Assignment: For the word "automatically", return each line of the data in which it occurs.

[Collected data]
##########

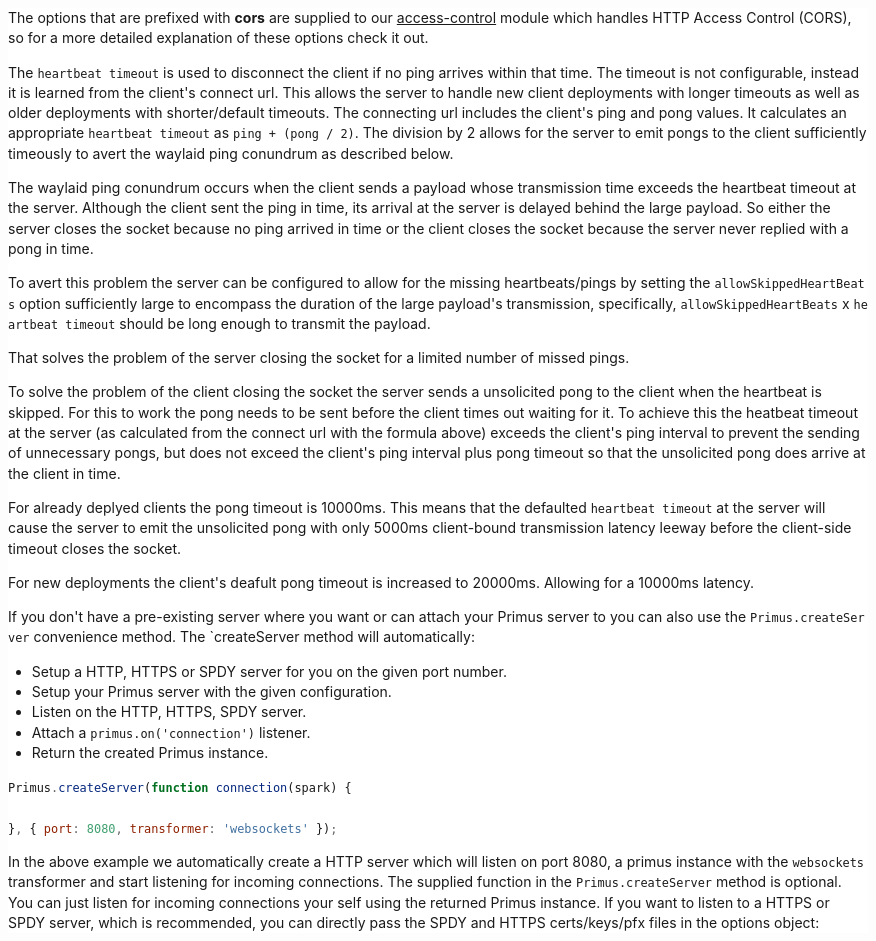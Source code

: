 The options that are prefixed with **cors** are supplied to our
[access-control](https://github.com/primus/access-control) module which handles
HTTP Access Control (CORS), so for a more detailed explanation of these options
check it out.

The `heartbeat timeout` is used to disconnect the client if no ping arrives within that time. The timeout is not configurable, instead it is learned from the client's connect url. This allows the server to handle new client deployments with longer timeouts as well as older deployments with shorter/default timeouts. The connecting url includes the client's ping and pong values. It calculates an appropriate `heartbeat timeout` as `ping + (pong / 2)`. The division by 2 allows for the server to emit  pongs to the client sufficiently timeously to avert the waylaid ping conundrum as described below.

The waylaid ping conundrum occurs when the client sends a payload whose transmission time exceeds the heartbeat timeout at the server. Although the client sent the ping in time, its arrival at the server is delayed behind the large payload. So either the server closes the socket because no ping arrived in time or the client closes the socket because the server never replied with a pong in time.

To avert this problem the server can be configured to allow for the missing heartbeats/pings by setting the `allowSkippedHeartBeats` option sufficiently large to encompass the duration of the large payload's transmission, specifically, `allowSkippedHeartBeats` x `heartbeat timeout` should be long enough to transmit the payload.

That solves the problem of the server closing the socket for a limited number of missed pings.

To solve the problem of the client closing the socket the server sends a unsolicited pong to the client when the heartbeat is skipped. For this to work the pong needs to be sent before the client times out waiting for it. To achieve this the heatbeat timeout at the server (as calculated from the connect url with the formula above) exceeds the client's ping interval to prevent the sending of unnecessary pongs, but does not exceed the client's ping interval plus pong timeout so that the unsolicited pong does arrive at the client in time.

For already deplyed clients the pong timeout is 10000ms. This means that the defaulted `heartbeat timeout` at the server will cause the server to emit the unsolicited pong with only 5000ms client-bound transmission latency leeway before the client-side timeout closes the socket.

For new deployments the client's deafult pong timeout is increased to 20000ms. Allowing for a 10000ms latency.

If you don't have a pre-existing server where you want or can attach your Primus
server to you can also use the `Primus.createServer` convenience method. The
`createServer method will automatically:

- Setup a HTTP, HTTPS or SPDY server for you on the given port number.
- Setup your Primus server with the given configuration.
- Listen on the HTTP, HTTPS, SPDY server.
- Attach a `primus.on('connection')` listener.
- Return the created Primus instance.

```js
Primus.createServer(function connection(spark) {

}, { port: 8080, transformer: 'websockets' });
```

In the above example we automatically create a HTTP server which will listen
on port 8080, a primus instance with the `websockets` transformer and start
listening for incoming connections. The supplied function in the
`Primus.createServer` method is optional. You can just listen for incoming
connections your self using the returned Primus instance. If you want to listen to
a HTTPS or SPDY server, which is recommended, you can directly pass the SPDY and
HTTPS certs/keys/pfx files in the options object:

##########

Result of this task:
`createServer method will automatically:
In the above example we automatically create a HTTP server which will listen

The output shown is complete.